Schweidnitz being done, and Daun deep in the Bohemian problem,--Friedrich, in an unintelligible manner, breaks out from Grussau and the Landshut region (April 19th-25th), not straight southward, as Daun had been expecting, but straight southeastward through Neisse, Jagerndorf: all gone, or all but Ziethen and Fouquet gone, that way;--meaning who shall say what, when news of it comes to Daun?
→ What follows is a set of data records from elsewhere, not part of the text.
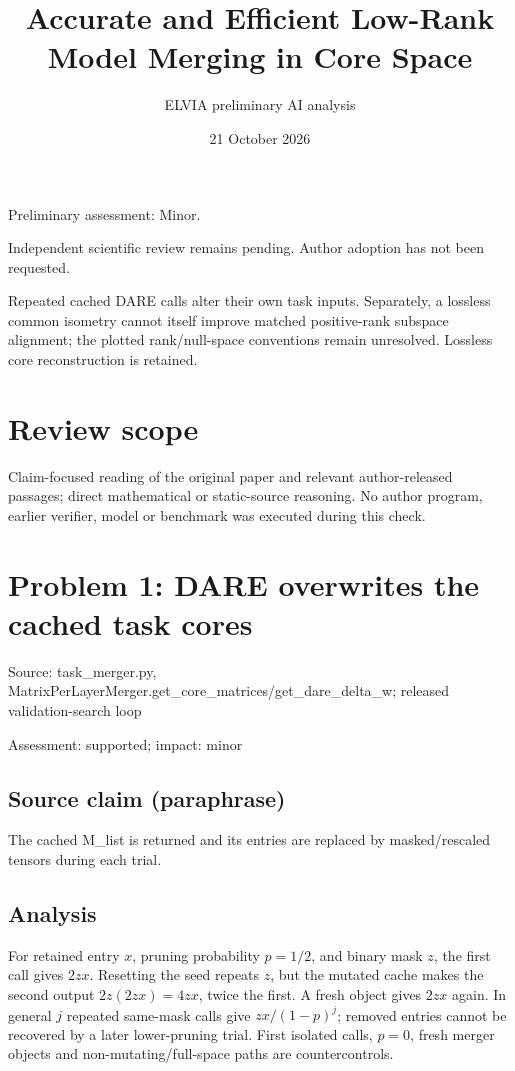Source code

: \documentclass[11pt]{article}
\begin{document}
\title{Accurate and Efficient Low-Rank Model Merging in Core Space}

\author{ELVIA preliminary AI analysis}\date{21 October 2026}\maketitle

Preliminary assessment: Minor.\par

Independent scientific review remains pending. Author adoption has not been requested.

Repeated cached DARE calls alter their own task inputs. Separately, a lossless common isometry cannot itself improve matched positive-rank subspace alignment; the plotted rank/null-space conventions remain unresolved. Lossless core reconstruction is retained.

\section*{Review scope}

Claim-focused reading of the original paper and relevant author-released passages; direct mathematical or static-source reasoning. No author program, earlier verifier, model or benchmark was executed during this check.

\section*{Problem 1: DARE overwrites the cached task cores}

Source: task\_merger.py, MatrixPerLayerMerger.get\_core\_matrices/get\_dare\_delta\_w; released validation-search loop

Assessment: supported; impact: minor

\subsection*{Source claim (paraphrase)}

The cached M\_list is returned and its entries are replaced by masked/rescaled tensors during each trial.

\subsection*{Analysis}

For retained entry \(x\), pruning probability \(p=1/2\), and binary mask \(z\), the first call gives \(2zx\). Resetting the seed repeats \(z\), but the mutated cache makes the second output \(2z(2zx)=4zx\), twice the first. A fresh object gives \(2zx\) again. In general \(j\) repeated same-mask calls give \(zx/(1-p)^j\); removed entries cannot be recovered by a later lower-pruning trial. First isolated calls, \(p=0\), fresh merger objects and non-mutating/full-space paths are countercontrols.
\end{document}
In two divisions, from 30 to 40,000 strong; through Jagerndorf, ever onward through Troppau, and not till THEN turning southward:

indubitable march of that cunning Enemy; rapidly proceeding, his 40,000 and he, along those elevated upland countries, watershed of the Black Sea and the Baltic, bleakly illumined by the April sun;a march into the mists of the future tense, which do not yet clear themselves to Daun. Seeing the march turn southward at Troppau, a light breaks on Daun: "Ha! coming round upon Bohemia from the east, then?" That is Daun's opinion, for some time yet; and he immediately starts that way, to save a fine magazine he has at Leutomischl over there. Daun, from Skalitz near Konigsgratz where he is, has but some eighty miles to march, for the King's hundred and fifty; and arrives in those parts few days after the King;posts himself at Leutomischl, veiled in Pandours. Not for two weeks more does he ascertain it to have been a march upon the Olmutz Country, and the intricate forks of the Morawa River; with a view to besieging Olmutz, by this wily Enemy! Upon which Daun did strive to bestir himself thitherward, at last; and, though very slow and hesitative, his measures otherwise were unexceptionable, and turned out luckier than had been expected by some people.